What is needed => From the records below, copy every line that contains the word "this".

Material provided =>
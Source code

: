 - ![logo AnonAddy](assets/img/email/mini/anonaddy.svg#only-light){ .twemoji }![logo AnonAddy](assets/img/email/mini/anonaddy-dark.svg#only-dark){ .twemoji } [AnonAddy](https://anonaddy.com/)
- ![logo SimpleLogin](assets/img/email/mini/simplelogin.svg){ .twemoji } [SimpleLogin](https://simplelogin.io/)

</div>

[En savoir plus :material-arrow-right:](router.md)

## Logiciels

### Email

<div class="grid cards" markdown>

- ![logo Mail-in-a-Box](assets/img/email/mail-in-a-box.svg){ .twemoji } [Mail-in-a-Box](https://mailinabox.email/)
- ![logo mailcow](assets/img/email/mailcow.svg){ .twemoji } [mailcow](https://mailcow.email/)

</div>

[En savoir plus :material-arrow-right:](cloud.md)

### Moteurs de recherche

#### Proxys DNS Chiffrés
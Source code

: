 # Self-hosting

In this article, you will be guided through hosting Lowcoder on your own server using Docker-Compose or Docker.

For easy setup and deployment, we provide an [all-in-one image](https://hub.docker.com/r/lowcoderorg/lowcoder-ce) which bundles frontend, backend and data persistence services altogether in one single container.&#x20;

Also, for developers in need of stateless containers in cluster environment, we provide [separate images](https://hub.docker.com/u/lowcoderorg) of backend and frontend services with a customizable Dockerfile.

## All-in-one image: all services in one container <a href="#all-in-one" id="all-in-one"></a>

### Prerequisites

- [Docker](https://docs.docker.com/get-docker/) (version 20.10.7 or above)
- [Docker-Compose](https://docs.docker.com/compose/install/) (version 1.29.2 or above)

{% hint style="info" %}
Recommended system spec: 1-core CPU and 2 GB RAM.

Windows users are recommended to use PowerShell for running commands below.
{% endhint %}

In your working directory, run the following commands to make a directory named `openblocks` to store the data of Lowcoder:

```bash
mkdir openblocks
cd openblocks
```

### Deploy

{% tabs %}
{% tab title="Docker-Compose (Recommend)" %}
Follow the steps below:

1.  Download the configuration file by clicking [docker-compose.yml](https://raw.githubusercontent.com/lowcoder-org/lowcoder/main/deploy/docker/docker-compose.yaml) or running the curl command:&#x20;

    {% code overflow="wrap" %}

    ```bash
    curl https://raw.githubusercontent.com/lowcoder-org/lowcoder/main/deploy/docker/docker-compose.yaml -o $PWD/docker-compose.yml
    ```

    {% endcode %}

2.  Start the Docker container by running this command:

--

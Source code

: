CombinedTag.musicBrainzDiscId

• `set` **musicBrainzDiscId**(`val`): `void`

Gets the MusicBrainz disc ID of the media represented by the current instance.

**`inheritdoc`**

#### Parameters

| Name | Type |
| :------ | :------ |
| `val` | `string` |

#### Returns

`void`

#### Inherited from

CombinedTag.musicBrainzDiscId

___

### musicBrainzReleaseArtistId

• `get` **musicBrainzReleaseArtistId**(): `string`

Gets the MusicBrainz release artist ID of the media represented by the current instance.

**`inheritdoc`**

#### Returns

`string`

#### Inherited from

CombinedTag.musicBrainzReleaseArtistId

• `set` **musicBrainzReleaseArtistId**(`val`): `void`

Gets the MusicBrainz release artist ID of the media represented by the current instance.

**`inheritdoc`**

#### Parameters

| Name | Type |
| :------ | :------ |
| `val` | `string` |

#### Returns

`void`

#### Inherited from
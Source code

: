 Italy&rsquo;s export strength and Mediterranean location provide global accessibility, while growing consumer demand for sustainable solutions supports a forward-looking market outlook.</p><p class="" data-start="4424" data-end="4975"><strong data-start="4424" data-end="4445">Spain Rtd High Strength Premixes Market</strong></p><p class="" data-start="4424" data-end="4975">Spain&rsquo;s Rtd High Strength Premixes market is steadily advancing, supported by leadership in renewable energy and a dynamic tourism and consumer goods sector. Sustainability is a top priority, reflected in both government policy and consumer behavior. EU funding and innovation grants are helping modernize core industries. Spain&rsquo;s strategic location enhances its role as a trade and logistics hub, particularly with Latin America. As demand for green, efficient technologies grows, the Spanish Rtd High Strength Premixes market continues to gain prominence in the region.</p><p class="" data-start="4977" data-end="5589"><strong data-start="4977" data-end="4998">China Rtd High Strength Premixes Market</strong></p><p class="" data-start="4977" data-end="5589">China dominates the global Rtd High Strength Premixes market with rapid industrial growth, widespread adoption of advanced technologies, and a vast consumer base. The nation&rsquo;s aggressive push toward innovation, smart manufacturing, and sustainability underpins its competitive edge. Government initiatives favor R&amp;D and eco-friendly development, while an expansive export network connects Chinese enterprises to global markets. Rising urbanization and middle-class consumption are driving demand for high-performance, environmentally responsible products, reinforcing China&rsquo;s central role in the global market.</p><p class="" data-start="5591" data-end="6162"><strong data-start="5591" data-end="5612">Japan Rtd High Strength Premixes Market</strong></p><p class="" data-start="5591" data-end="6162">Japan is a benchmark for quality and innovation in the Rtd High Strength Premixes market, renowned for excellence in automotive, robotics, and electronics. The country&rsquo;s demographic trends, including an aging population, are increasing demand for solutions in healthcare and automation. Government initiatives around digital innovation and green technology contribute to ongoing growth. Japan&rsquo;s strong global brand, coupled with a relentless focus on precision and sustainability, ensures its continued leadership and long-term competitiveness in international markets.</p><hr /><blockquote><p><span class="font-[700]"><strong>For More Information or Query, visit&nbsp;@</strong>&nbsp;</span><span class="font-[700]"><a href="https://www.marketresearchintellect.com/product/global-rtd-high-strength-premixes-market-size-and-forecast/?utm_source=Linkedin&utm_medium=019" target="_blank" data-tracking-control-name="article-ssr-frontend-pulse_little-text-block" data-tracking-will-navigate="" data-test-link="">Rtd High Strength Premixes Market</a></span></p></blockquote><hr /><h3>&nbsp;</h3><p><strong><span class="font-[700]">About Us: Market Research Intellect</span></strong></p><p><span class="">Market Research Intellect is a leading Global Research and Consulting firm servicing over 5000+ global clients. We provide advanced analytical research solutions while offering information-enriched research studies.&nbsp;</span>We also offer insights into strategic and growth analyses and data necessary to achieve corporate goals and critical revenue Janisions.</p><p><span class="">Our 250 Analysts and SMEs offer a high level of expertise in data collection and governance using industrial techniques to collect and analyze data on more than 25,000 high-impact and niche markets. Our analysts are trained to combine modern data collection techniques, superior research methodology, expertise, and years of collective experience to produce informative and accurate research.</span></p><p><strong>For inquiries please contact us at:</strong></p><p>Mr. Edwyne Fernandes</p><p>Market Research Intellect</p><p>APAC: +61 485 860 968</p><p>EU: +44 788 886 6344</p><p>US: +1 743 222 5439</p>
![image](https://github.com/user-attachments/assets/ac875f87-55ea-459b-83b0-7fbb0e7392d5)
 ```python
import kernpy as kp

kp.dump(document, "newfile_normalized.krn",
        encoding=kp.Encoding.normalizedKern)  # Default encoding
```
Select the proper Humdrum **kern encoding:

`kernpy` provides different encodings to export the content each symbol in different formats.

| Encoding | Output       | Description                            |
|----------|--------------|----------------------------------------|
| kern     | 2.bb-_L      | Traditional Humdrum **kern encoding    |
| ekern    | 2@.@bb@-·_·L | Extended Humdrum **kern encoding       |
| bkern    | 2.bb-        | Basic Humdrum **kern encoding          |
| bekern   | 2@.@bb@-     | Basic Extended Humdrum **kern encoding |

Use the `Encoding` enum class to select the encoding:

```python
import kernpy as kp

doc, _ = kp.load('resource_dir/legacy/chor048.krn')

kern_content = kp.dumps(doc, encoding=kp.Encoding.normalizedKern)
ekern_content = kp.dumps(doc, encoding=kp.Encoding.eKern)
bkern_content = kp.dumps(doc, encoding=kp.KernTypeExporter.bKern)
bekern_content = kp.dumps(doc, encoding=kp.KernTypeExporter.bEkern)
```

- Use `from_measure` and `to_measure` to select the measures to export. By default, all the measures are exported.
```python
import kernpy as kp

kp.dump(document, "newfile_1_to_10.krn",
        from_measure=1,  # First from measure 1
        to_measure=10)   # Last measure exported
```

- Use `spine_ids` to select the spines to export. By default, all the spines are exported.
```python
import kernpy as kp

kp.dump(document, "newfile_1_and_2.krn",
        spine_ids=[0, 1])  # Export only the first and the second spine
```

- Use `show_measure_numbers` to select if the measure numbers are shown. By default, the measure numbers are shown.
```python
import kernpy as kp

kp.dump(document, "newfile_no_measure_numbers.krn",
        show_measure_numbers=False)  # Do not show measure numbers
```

Answer box =>
In this article, you will be guided through hosting Lowcoder on your own server using Docker-Compose or Docker.
2.  Start the Docker container by running this command:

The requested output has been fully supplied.